» **Aim of the task**
Which of the lines below mention the word "Linguagens"? Pull each one out.

-------- Data for processing

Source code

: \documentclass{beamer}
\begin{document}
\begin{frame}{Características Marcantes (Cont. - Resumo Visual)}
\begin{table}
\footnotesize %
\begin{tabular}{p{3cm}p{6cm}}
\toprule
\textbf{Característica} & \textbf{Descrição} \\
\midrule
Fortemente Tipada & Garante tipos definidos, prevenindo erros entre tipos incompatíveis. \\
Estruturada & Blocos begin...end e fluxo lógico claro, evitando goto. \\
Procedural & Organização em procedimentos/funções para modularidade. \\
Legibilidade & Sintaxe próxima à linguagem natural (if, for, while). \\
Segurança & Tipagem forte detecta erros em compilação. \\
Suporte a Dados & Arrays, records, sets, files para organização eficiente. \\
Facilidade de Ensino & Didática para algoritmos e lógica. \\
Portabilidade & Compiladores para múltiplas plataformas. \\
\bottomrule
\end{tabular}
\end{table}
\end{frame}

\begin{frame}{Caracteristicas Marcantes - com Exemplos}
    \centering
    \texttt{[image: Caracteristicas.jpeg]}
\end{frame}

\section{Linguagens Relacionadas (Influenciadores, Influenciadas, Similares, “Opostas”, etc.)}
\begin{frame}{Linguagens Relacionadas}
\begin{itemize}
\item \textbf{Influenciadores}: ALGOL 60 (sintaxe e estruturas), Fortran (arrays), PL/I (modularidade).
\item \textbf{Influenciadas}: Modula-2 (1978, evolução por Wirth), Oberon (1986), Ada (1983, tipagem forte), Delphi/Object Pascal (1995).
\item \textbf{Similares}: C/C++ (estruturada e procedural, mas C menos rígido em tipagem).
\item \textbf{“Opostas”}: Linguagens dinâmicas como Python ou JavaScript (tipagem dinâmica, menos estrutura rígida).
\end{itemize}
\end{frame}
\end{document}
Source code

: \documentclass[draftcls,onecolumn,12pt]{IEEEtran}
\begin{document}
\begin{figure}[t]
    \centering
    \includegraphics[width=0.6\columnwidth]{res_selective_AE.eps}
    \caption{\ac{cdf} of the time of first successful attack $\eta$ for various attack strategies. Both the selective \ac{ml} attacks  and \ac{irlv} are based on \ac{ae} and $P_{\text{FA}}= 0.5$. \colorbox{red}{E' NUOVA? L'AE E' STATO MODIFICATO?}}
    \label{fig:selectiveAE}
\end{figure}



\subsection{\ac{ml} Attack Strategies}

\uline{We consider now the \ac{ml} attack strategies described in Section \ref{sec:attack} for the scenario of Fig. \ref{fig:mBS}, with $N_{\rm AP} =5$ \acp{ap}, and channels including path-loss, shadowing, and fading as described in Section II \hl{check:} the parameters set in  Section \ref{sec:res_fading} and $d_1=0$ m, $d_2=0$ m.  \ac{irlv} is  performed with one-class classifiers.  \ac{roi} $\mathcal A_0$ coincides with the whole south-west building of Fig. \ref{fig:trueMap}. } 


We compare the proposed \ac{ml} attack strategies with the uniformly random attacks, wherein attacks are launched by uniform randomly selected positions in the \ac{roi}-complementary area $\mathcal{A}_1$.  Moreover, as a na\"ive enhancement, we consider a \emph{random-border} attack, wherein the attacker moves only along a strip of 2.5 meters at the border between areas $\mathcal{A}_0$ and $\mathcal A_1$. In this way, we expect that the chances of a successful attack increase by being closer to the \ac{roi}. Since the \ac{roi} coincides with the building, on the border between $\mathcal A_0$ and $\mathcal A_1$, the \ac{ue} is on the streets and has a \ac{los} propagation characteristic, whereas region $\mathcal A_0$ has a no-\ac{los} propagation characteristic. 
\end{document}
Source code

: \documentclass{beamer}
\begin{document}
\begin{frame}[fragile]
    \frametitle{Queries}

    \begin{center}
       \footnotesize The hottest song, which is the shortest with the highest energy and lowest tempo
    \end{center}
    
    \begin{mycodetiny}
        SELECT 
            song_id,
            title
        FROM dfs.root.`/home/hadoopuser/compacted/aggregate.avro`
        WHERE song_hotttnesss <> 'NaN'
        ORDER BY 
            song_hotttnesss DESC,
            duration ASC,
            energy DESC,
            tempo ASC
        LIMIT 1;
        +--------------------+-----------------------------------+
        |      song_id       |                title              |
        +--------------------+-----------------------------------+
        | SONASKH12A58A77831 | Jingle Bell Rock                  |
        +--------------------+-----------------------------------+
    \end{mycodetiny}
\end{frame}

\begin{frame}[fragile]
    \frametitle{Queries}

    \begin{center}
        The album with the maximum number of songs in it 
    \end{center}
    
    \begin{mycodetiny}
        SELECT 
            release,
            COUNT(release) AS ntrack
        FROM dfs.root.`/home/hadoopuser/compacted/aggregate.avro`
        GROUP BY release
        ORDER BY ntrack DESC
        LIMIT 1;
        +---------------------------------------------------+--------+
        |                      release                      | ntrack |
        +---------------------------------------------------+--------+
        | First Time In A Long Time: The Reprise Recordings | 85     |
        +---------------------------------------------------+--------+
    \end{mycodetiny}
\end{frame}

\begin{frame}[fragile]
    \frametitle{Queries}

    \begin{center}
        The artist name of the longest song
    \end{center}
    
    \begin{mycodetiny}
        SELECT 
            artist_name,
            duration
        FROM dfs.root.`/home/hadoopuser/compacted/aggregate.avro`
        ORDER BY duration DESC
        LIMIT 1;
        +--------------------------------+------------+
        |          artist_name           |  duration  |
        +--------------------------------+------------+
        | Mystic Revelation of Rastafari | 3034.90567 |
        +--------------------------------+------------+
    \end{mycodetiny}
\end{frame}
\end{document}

----------------

» **Answer to this exercise**
\section{Linguagens Relacionadas (Influenciadores, Influenciadas, Similares, “Opostas”, etc.)}
\begin{frame}{Linguagens Relacionadas}
\item \textbf{“Opostas”}: Linguagens dinâmicas como Python ou JavaScript (tipagem dinâmica, menos estrutura rígida).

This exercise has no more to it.